**Directions for this task:** Find every line in the records below that holds the word "Integration", and copy it out.

**Records provided:**
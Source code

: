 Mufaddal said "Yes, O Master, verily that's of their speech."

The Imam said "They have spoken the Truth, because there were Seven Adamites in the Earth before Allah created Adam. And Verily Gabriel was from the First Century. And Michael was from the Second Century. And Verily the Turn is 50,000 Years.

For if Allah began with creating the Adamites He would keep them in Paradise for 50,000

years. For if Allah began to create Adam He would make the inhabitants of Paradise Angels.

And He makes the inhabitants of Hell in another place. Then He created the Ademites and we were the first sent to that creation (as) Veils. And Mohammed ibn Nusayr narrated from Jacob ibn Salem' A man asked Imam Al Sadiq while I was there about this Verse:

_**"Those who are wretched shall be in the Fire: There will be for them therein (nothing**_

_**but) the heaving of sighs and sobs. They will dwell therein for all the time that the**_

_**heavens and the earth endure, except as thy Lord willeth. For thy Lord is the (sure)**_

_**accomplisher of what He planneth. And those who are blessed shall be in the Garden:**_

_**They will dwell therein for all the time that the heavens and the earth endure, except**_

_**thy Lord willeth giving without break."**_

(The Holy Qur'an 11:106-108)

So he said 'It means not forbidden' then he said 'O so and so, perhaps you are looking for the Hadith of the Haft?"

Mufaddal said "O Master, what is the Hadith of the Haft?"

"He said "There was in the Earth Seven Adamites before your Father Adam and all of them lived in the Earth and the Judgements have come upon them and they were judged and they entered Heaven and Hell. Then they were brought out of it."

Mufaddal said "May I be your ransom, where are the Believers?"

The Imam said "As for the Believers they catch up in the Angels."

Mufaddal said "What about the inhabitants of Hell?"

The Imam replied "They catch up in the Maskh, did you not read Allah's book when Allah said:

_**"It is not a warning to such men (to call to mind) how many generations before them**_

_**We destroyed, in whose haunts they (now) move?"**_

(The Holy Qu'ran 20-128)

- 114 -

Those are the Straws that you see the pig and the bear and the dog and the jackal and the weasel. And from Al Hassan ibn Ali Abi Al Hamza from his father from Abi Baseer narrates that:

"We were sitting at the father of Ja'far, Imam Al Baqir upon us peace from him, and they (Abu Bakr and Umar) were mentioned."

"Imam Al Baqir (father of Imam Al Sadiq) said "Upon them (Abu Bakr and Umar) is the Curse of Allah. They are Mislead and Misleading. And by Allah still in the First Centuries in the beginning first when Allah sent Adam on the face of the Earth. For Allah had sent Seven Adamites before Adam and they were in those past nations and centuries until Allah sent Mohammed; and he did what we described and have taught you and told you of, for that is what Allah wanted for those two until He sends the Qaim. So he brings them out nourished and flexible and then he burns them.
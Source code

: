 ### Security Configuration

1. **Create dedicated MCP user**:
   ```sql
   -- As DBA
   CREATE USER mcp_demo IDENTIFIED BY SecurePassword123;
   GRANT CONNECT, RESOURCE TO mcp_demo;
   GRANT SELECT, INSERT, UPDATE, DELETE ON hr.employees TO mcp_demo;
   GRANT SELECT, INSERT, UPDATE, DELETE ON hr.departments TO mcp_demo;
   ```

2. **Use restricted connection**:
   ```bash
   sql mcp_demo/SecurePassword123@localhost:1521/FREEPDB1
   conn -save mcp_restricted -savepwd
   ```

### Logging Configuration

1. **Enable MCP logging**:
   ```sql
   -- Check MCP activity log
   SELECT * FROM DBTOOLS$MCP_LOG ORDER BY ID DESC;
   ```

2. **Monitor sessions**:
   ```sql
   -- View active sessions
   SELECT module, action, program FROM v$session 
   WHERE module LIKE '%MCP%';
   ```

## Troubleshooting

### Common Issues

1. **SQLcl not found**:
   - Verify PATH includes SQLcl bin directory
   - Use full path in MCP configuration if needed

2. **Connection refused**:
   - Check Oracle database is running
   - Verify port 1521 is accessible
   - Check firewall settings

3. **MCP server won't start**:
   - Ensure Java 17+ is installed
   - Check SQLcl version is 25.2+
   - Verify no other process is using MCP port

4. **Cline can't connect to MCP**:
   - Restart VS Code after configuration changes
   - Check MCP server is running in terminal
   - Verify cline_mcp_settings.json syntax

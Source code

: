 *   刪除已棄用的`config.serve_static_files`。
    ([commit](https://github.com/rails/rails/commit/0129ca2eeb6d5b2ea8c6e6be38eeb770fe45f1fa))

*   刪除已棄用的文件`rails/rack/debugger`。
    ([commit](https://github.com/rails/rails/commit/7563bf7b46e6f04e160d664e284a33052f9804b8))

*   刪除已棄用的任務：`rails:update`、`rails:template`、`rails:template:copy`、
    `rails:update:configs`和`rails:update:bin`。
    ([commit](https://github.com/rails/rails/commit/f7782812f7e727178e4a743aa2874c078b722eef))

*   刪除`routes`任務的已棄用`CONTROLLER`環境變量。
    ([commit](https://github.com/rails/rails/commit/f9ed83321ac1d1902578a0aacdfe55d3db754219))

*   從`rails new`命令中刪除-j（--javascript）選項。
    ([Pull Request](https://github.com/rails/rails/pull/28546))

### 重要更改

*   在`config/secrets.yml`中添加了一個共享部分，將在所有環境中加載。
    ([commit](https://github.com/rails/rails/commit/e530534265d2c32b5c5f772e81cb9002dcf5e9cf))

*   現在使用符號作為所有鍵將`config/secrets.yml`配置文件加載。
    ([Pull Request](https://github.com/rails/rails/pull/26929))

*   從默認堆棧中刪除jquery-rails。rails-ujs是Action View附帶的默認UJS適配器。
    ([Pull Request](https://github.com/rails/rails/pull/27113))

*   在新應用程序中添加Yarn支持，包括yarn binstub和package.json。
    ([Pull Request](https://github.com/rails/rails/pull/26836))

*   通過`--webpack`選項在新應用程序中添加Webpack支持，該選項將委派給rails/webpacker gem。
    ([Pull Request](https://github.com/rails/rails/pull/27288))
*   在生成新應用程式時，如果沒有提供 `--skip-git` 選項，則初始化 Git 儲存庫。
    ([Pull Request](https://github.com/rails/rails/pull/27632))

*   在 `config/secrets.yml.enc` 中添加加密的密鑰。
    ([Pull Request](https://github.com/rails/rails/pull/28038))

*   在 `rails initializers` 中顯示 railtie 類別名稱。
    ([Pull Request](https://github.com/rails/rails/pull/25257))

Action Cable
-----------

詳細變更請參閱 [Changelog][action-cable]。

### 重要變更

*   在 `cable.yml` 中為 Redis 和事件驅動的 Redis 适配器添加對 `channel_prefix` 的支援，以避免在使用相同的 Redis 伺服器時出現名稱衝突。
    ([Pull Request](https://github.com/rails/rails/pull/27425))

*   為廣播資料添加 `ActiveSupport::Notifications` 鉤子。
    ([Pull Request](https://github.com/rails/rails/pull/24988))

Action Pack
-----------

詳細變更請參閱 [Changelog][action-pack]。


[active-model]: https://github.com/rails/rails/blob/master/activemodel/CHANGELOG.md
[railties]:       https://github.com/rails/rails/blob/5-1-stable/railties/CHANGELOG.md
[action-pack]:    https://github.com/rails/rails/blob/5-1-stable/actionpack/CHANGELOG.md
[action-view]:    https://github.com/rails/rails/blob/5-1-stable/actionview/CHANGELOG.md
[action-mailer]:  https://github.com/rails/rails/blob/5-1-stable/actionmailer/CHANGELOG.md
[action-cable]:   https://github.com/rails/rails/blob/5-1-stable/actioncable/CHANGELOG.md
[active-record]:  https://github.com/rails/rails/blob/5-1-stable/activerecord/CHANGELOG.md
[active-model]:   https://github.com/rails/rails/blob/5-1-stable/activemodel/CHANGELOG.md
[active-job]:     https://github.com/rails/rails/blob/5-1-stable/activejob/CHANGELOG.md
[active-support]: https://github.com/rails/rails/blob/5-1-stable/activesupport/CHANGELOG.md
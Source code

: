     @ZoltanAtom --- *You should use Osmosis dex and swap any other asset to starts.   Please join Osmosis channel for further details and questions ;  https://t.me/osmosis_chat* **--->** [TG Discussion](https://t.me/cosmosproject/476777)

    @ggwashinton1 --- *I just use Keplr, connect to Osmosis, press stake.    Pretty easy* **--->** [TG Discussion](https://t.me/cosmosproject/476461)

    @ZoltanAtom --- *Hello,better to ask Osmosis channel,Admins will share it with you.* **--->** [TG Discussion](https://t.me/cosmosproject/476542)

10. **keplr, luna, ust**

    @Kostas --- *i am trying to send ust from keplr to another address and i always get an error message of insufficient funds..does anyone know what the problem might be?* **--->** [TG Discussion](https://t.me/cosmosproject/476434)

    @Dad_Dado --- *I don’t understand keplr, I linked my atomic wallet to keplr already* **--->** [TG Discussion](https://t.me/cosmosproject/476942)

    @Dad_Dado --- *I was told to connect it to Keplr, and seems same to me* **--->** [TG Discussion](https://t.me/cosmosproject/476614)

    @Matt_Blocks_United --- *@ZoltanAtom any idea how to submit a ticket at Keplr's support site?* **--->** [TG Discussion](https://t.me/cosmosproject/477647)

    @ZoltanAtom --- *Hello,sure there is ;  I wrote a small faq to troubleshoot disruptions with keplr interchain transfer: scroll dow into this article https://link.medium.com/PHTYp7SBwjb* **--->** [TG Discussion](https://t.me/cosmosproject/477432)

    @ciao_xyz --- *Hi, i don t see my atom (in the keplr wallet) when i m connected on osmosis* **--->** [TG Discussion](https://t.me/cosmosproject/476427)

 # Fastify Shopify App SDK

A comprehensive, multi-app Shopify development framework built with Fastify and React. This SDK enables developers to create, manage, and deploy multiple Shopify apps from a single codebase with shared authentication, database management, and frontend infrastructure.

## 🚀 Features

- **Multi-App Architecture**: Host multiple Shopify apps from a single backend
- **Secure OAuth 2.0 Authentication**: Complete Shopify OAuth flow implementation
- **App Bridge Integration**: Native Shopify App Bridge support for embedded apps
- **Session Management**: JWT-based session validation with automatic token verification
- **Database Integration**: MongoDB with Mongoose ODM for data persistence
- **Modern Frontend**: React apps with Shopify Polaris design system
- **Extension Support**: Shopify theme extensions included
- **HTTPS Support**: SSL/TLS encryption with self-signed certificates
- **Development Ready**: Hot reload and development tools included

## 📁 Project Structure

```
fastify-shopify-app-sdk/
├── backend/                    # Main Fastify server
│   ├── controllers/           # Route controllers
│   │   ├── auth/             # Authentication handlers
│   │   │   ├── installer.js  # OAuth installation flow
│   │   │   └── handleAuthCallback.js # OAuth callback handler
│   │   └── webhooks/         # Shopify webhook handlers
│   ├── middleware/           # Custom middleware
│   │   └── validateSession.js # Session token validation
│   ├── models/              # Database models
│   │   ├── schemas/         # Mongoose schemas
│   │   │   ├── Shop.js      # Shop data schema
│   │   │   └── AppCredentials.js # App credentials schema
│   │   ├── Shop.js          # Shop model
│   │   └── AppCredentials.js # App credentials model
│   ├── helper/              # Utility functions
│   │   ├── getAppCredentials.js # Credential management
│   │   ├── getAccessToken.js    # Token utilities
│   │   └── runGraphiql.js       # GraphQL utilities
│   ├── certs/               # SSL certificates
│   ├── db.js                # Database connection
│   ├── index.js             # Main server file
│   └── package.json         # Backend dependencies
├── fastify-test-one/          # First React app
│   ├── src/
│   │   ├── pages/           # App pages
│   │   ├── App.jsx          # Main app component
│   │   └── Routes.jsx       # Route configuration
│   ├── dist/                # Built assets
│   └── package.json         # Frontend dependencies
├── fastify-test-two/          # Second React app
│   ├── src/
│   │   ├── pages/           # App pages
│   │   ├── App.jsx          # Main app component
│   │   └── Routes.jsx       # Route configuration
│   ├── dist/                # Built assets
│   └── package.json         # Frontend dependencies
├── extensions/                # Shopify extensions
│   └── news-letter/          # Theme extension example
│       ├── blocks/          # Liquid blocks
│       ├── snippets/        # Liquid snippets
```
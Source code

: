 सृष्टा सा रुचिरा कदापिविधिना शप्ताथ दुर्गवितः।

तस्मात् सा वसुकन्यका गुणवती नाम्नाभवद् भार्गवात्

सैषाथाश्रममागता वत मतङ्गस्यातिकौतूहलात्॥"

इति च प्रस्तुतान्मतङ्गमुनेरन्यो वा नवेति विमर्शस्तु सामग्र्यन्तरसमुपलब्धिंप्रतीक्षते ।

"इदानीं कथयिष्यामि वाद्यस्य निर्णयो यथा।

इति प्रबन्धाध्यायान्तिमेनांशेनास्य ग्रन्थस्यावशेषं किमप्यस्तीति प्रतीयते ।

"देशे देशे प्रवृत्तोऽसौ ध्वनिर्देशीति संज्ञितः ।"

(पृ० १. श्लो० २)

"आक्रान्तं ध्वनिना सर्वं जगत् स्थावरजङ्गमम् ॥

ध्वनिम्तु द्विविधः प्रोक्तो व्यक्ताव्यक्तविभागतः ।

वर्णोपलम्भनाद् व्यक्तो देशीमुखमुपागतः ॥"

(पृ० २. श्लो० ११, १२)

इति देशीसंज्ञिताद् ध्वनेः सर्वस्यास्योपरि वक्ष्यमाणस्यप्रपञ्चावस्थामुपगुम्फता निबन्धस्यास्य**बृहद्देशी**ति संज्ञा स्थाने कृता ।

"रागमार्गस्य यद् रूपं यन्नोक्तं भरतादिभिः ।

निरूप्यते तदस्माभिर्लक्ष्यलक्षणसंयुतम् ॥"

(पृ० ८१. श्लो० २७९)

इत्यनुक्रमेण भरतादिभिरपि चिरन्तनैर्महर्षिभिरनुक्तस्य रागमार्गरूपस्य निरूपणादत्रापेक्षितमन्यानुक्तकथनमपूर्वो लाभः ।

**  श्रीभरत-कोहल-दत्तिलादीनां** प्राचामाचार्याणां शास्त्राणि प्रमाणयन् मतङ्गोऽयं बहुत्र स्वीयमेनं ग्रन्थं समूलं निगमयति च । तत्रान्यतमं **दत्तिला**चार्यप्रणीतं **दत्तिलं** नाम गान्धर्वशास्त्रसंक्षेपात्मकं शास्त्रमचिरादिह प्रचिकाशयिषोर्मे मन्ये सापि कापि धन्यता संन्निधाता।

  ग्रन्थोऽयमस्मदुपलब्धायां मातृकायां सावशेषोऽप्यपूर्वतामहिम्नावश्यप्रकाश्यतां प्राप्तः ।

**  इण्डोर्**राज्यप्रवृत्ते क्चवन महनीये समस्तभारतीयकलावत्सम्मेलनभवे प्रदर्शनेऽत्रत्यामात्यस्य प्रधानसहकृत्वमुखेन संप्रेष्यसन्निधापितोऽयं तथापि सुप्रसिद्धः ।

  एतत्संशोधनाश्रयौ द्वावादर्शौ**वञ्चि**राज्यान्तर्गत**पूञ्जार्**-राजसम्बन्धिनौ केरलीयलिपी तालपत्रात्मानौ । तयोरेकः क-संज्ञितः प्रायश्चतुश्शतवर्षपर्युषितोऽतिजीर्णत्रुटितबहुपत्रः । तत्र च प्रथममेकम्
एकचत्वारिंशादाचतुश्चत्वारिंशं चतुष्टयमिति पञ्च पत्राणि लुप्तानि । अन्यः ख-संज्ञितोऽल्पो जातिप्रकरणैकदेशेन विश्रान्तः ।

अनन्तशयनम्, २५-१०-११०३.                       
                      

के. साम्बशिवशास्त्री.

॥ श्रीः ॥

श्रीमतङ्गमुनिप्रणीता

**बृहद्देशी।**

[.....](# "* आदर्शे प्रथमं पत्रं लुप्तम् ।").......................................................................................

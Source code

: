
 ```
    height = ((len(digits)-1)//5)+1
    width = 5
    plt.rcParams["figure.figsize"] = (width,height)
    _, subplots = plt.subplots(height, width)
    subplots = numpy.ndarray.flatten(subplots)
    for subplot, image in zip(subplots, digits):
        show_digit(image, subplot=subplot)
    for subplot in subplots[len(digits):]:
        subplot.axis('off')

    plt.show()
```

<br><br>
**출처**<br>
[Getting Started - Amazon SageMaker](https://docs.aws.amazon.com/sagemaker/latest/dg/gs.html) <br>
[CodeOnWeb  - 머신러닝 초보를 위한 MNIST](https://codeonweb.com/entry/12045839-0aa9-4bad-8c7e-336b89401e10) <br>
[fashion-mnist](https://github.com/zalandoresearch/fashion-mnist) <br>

**Task answer:**
- **App Bridge Integration**: Native Shopify App Bridge support for embedded apps
- **Database Integration**: MongoDB with Mongoose ODM for data persistence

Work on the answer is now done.